Alguna vez Luis Pérez Oramas asimiló la imagen del museo a la del mausoleo o el cenotafio, describiéndolo como “aquello que suple el vacío o el olvido, la inadvertencia o la desestima de las obras de arte y (…) lo que permite y acomete una nueva mirada sobre ellas.” ¿Es, en efecto, el museo análogo a tales monumentos —tan propios de un cementerio?
Creo que Pérez Oramas exagera un poco con ese símil. Lo mortuorio, lo fúnebre parece darle un tono peyorativo. Entonces pierde algo. Pero si uno ve la Historia del Arte, tal vez las obras maestras del arte son monumentos funerarios. La aspiración de eternidad y trascendencia como sueño del artista, se expresa en una forma inmejorable en monumentos como las pirámides de Egipto. La muerte lleva en sí el terror al vacío y a la nada. De tal forma que estos monumentos, contrariándola, muestran un aferramiento a la vida. El culto a la muerte es, más bien, un culto patológico extremo a la vida… Por otro lado, el quehacer artístico lo distancia a uno de la mentalidad corriente. Normalmente la gente se altera un poco por la creación artística: como si ésta debiera algo a un deseo de trascendencia. Esto tiene alguna relación con ese estado de angustia frente a la realidad, que intenta de trascenderla. La creatividad parece ser una manifestación contra la locura; el cuerpo del artista sabe desviar sus tensiones para evitar la locura. El hecho artístico tiene una cantidad de elementos terapéuticos.

El museo al que se refiere Pérez Oramas, el de 1700, que expone las galerías privadas de la nobleza, es una conquista social importante. Abre al público una cantidad de obras que amplia la posibilidad del disfrute de las artes.

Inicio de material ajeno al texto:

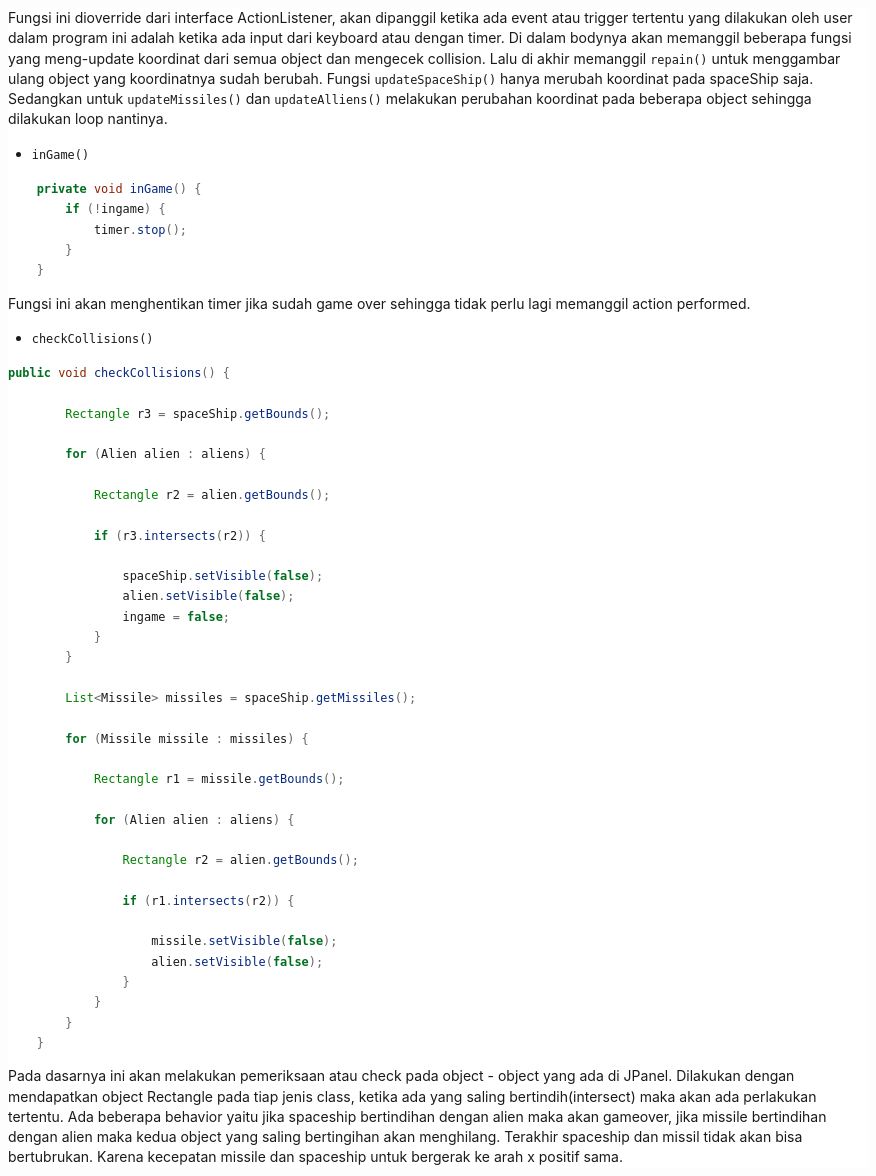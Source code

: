 Fungsi ini dioverride dari interface ActionListener, akan dipanggil ketika ada event atau trigger tertentu yang dilakukan oleh user dalam program ini adalah ketika ada input dari keyboard atau dengan timer. Di dalam bodynya akan memanggil beberapa fungsi yang meng-update koordinat dari semua object dan mengecek collision. Lalu di akhir memanggil `repain()` untuk menggambar ulang object yang koordinatnya sudah berubah. Fungsi `updateSpaceShip()` hanya merubah koordinat pada spaceShip saja. Sedangkan untuk `updateMissiles()` dan `updateAlliens()` melakukan perubahan koordinat pada beberapa object sehingga dilakukan loop nantinya.

* `inGame()`
```java
    private void inGame() {
        if (!ingame) {
            timer.stop();
        }
    }
```
Fungsi ini akan menghentikan timer jika sudah game over sehingga tidak perlu lagi memanggil action performed.

* `checkCollisions()`
```java
public void checkCollisions() {

        Rectangle r3 = spaceShip.getBounds();

        for (Alien alien : aliens) {

            Rectangle r2 = alien.getBounds();

            if (r3.intersects(r2)) {

                spaceShip.setVisible(false);
                alien.setVisible(false);
                ingame = false;
            }
        }

        List<Missile> missiles = spaceShip.getMissiles();

        for (Missile missile : missiles) {

            Rectangle r1 = missile.getBounds();

            for (Alien alien : aliens) {

                Rectangle r2 = alien.getBounds();

                if (r1.intersects(r2)) {

                    missile.setVisible(false);
                    alien.setVisible(false);
                }
            }
        }
    }
```
Pada dasarnya ini akan melakukan pemeriksaan atau check pada object - object yang ada di JPanel. Dilakukan dengan mendapatkan object Rectangle pada tiap jenis class, ketika ada yang saling bertindih(intersect) maka akan ada perlakukan tertentu. Ada beberapa behavior yaitu jika spaceship bertindihan dengan alien maka akan gameover, jika missile bertindihan dengan alien maka kedua object yang saling bertingihan akan menghilang. Terakhir spaceship dan missil tidak akan bisa bertubrukan. Karena kecepatan missile dan spaceship untuk bergerak ke arah x positif sama.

Pero había otros museos, de Artes y Oficios, de Los niños, que más bien exaltaban lo vivo y lo presente… El museo actual no tiene esa cualidad de cementerio de arte: tiene el reto de hacer las cosas que lo rodea museables. De mostrar qué es arte y qué no; hasta dónde puede llegar el arte; qué se puede integrar al arte. El museo actual puede ser una ciudad entera, que convierte todo lo que tiene dentro en arte. Puede ser el Parque Henri Pittier.

Una escultura, pintura o fotografía requieren de métodos distintos para su elaboración, mas pueden ser vistas en una misma galería sin aparente discriminación o distanciación. ¿Acaso el simple hecho de que todas sean manifestaciones artísticas las equipara? ¿Dónde queda la técnica?
Lo principal es saber que en la creación artística hay un material, hay algo en la naturaleza, hay una piedra, una madera. ¿Hasta dónde la técnica le permite a uno imponer su voluntad a ese material, a la naturaleza? Saber usarla pareciera una de las cosas necesarias para el conocimiento del arte. Miguel Ángel veía una gran roca y se preguntaba qué figura podría contener… Las nuevas técnicas alteran la vida y así, como ramos de contenidos espirituales o morales, éstas aparecen como un factor importantes: las nuevas técnicas de comunicación, por ejemplo, las redes. Estas pasan a ser ampliación de la vida de la gente. La experiencia de servirse de las técnicas para difundir experiencias anteriores, multiplicar la obra, devienen en un arte digital, electrónico. Un arte que se puede hacer en cualquier momento. La técnica así transforma las artes, crea nuevas formas de arte.